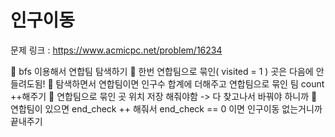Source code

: # 인구이동

문제 링크 : https://www.acmicpc.net/problem/16234

🍙 bfs 이용해서 연합팀 탐색하기
🍙 한번 연합팀으로 묶인( visited = 1 ) 곳은 다음에 안들려도됨!
🍙 탐색하면서 연합팀이면 인구수 합계에 더해주고 연합팀으로 묶인 팀 count ++해주기
🍙 연합팀으로 묶인 곳 위치 저장 해줘야함 -> 다 찾고나서 바꿔야 하니까
🍙 연합팀이 있으면 end_check ++ 해줘서 end_check == 0 이면 인구이동 없는거니까 끝내주기



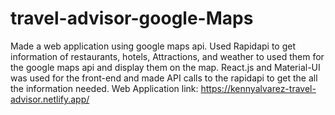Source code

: # travel-advisor-google-Maps
Made a web application using google maps api. Used Rapidapi to get information of restaurants, hotels, Attractions, and weather to used them for the google maps api and display them on the map. React.js and Material-UI was used for the front-end and made API calls to the rapidapi to get the all the information needed. Web Application link: https://kennyalvarez-travel-advisor.netlify.app/
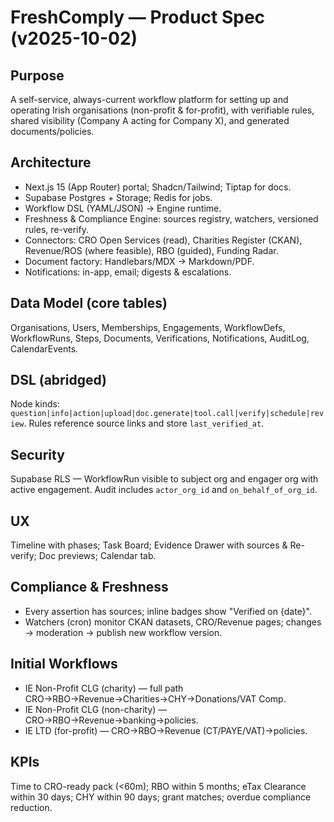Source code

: # FreshComply — Product Spec (v2025-10-02)

## Purpose
A self-service, always-current workflow platform for setting up and operating Irish organisations (non-profit & for-profit), with verifiable rules, shared visibility (Company A acting for Company X), and generated documents/policies.

## Architecture
- Next.js 15 (App Router) portal; Shadcn/Tailwind; Tiptap for docs.
- Supabase Postgres + Storage; Redis for jobs.
- Workflow DSL (YAML/JSON) → Engine runtime.
- Freshness & Compliance Engine: sources registry, watchers, versioned rules, re-verify.
- Connectors: CRO Open Services (read), Charities Register (CKAN), Revenue/ROS (where feasible), RBO (guided), Funding Radar.
- Document factory: Handlebars/MDX → Markdown/PDF.
- Notifications: in-app, email; digests & escalations.

## Data Model (core tables)
Organisations, Users, Memberships, Engagements, WorkflowDefs, WorkflowRuns, Steps, Documents, Verifications, Notifications, AuditLog, CalendarEvents.

## DSL (abridged)
Node kinds: `question|info|action|upload|doc.generate|tool.call|verify|schedule|review`.
Rules reference source links and store `last_verified_at`.

## Security
Supabase RLS — WorkflowRun visible to subject org and engager org with active engagement. Audit includes `actor_org_id` and `on_behalf_of_org_id`.

## UX
Timeline with phases; Task Board; Evidence Drawer with sources & Re-verify; Doc previews; Calendar tab.

## Compliance & Freshness
- Every assertion has sources; inline badges show "Verified on {date}".
- Watchers (cron) monitor CKAN datasets, CRO/Revenue pages; changes → moderation → publish new workflow version.

## Initial Workflows
- IE Non-Profit CLG (charity) — full path CRO→RBO→Revenue→Charities→CHY→Donations/VAT Comp.
- IE Non-Profit CLG (non-charity) — CRO→RBO→Revenue→banking→policies.
- IE LTD (for-profit) — CRO→RBO→Revenue (CT/PAYE/VAT)→policies.

## KPIs
Time to CRO-ready pack (<60m); RBO within 5 months; eTax Clearance within 30 days; CHY within 90 days; grant matches; overdue compliance reduction.
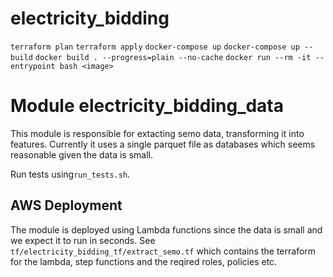 # electricity_bidding

`terraform plan`
`terraform apply`
`docker-compose up`
`docker-compose up --build`
`docker build . --progress=plain --no-cache`
`docker run --rm -it --entrypoint bash <image>`

# Module electricity_bidding_data
This module is responsible for extacting semo data, transforming it into features. Currently it uses a single parquet file as databases which seems reasonable given the data is small.

Run tests using`run_tests.sh`.

## AWS Deployment
The module is deployed using Lambda functions since the data is small and we expect it to run in seconds. See `tf/electricity_bidding_tf/extract_semo.tf` which contains the terraform for the lambda, step functions and the reqired roles, policies etc.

### What the task asks
A word-for-word copy of the entries above is needed, with every picture dropped.

### Result below
Source code

: # 인구이동

문제 링크 : https://www.acmicpc.net/problem/16234

🍙 bfs 이용해서 연합팀 탐색하기
🍙 한번 연합팀으로 묶인( visited = 1 ) 곳은 다음에 안들려도됨!
🍙 탐색하면서 연합팀이면 인구수 합계에 더해주고 연합팀으로 묶인 팀 count ++해주기
🍙 연합팀으로 묶인 곳 위치 저장 해줘야함 -> 다 찾고나서 바꿔야 하니까
🍙 연합팀이 있으면 end_check ++ 해줘서 end_check == 0 이면 인구이동 없는거니까 끝내주기



Source code

: # travel-advisor-google-Maps
Made a web application using google maps api. Used Rapidapi to get information of restaurants, hotels, Attractions, and weather to used them for the google maps api and display them on the map. React.js and Material-UI was used for the front-end and made API calls to the rapidapi to get the all the information needed. Web Application link: https://kennyalvarez-travel-advisor.netlify.app/
Source code

: # FreshComply — Product Spec (v2025-10-02)

## Purpose
A self-service, always-current workflow platform for setting up and operating Irish organisations (non-profit & for-profit), with verifiable rules, shared visibility (Company A acting for Company X), and generated documents/policies.

## Architecture
- Next.js 15 (App Router) portal; Shadcn/Tailwind; Tiptap for docs.
- Supabase Postgres + Storage; Redis for jobs.
- Workflow DSL (YAML/JSON) → Engine runtime.
- Freshness & Compliance Engine: sources registry, watchers, versioned rules, re-verify.
- Connectors: CRO Open Services (read), Charities Register (CKAN), Revenue/ROS (where feasible), RBO (guided), Funding Radar.
- Document factory: Handlebars/MDX → Markdown/PDF.
- Notifications: in-app, email; digests & escalations.

## Data Model (core tables)
Organisations, Users, Memberships, Engagements, WorkflowDefs, WorkflowRuns, Steps, Documents, Verifications, Notifications, AuditLog, CalendarEvents.

## DSL (abridged)
Node kinds: `question|info|action|upload|doc.generate|tool.call|verify|schedule|review`.
Rules reference source links and store `last_verified_at`.

## Security
Supabase RLS — WorkflowRun visible to subject org and engager org with active engagement. Audit includes `actor_org_id` and `on_behalf_of_org_id`.

## UX
Timeline with phases; Task Board; Evidence Drawer with sources & Re-verify; Doc previews; Calendar tab.

## Compliance & Freshness
- Every assertion has sources; inline badges show "Verified on {date}".
- Watchers (cron) monitor CKAN datasets, CRO/Revenue pages; changes → moderation → publish new workflow version.

## Initial Workflows
- IE Non-Profit CLG (charity) — full path CRO→RBO→Revenue→Charities→CHY→Donations/VAT Comp.
- IE Non-Profit CLG (non-charity) — CRO→RBO→Revenue→banking→policies.
- IE LTD (for-profit) — CRO→RBO→Revenue (CT/PAYE/VAT)→policies.

## KPIs
Time to CRO-ready pack (<60m); RBO within 5 months; eTax Clearance within 30 days; CHY within 90 days; grant matches; overdue compliance reduction.
 # electricity_bidding

`terraform plan`
`terraform apply`
`docker-compose up`
`docker-compose up --build`
`docker build . --progress=plain --no-cache`
`docker run --rm -it --entrypoint bash <image>`

# Module electricity_bidding_data
This module is responsible for extacting semo data, transforming it into features. Currently it uses a single parquet file as databases which seems reasonable given the data is small.

Run tests using`run_tests.sh`.

## AWS Deployment
The module is deployed using Lambda functions since the data is small and we expect it to run in seconds. See `tf/electricity_bidding_tf/extract_semo.tf` which contains the terraform for the lambda, step functions and the reqired roles, policies etc.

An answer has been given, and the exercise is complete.